:: MATERIAL SUPPLIED ::
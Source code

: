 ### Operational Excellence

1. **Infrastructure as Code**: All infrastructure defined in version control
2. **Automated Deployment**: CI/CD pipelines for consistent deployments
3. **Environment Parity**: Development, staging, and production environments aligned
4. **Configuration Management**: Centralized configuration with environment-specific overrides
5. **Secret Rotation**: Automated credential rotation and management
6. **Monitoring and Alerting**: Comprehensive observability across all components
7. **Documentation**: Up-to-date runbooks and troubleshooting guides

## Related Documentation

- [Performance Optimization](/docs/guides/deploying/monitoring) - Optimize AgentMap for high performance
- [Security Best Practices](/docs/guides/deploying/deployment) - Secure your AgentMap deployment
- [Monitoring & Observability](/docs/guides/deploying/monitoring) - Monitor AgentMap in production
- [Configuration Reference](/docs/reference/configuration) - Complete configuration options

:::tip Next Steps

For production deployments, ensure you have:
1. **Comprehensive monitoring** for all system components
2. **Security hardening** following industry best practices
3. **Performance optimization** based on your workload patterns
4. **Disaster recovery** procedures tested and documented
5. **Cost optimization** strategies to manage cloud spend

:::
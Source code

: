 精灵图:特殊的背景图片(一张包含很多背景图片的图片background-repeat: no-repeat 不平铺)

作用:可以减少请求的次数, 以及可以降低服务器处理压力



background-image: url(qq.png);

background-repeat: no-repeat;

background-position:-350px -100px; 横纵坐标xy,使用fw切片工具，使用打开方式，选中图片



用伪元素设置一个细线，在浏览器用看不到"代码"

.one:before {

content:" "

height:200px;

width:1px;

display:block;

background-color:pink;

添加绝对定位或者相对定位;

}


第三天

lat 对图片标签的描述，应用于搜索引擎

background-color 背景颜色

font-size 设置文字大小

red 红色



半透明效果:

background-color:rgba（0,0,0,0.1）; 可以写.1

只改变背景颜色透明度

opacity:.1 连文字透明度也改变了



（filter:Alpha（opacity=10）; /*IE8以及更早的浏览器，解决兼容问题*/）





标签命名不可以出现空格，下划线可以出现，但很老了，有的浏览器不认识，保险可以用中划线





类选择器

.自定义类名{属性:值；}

:: ASSIGNMENT ::
Return only the lines between the one holding "### Operational Excellence" and the one holding "background-color:rgba（0,0,0,0.1）; 可以写.1", inclusive, exactly as they appear above.

:: WRITTEN SOLUTION ::
: ### Operational Excellence

1. **Infrastructure as Code**: All infrastructure defined in version control
2. **Automated Deployment**: CI/CD pipelines for consistent deployments
3. **Environment Parity**: Development, staging, and production environments aligned
4. **Configuration Management**: Centralized configuration with environment-specific overrides
5. **Secret Rotation**: Automated credential rotation and management
6. **Monitoring and Alerting**: Comprehensive observability across all components
7. **Documentation**: Up-to-date runbooks and troubleshooting guides

## Related Documentation

- [Performance Optimization](/docs/guides/deploying/monitoring) - Optimize AgentMap for high performance
- [Security Best Practices](/docs/guides/deploying/deployment) - Secure your AgentMap deployment
- [Monitoring & Observability](/docs/guides/deploying/monitoring) - Monitor AgentMap in production
- [Configuration Reference](/docs/reference/configuration) - Complete configuration options

:::tip Next Steps

For production deployments, ensure you have:
1. **Comprehensive monitoring** for all system components
2. **Security hardening** following industry best practices
3. **Performance optimization** based on your workload patterns
4. **Disaster recovery** procedures tested and documented
5. **Cost optimization** strategies to manage cloud spend

:::
Source code

: 精灵图:特殊的背景图片(一张包含很多背景图片的图片background-repeat: no-repeat 不平铺)

作用:可以减少请求的次数, 以及可以降低服务器处理压力



background-image: url(qq.png);

background-repeat: no-repeat;

background-position:-350px -100px; 横纵坐标xy,使用fw切片工具，使用打开方式，选中图片



用伪元素设置一个细线，在浏览器用看不到"代码"

.one:before {

content:" "

height:200px;

width:1px;

display:block;

background-color:pink;

添加绝对定位或者相对定位;

}


第三天

lat 对图片标签的描述，应用于搜索引擎

background-color 背景颜色

font-size 设置文字大小

red 红色



半透明效果:

background-color:rgba（0,0,0,0.1）; 可以写.1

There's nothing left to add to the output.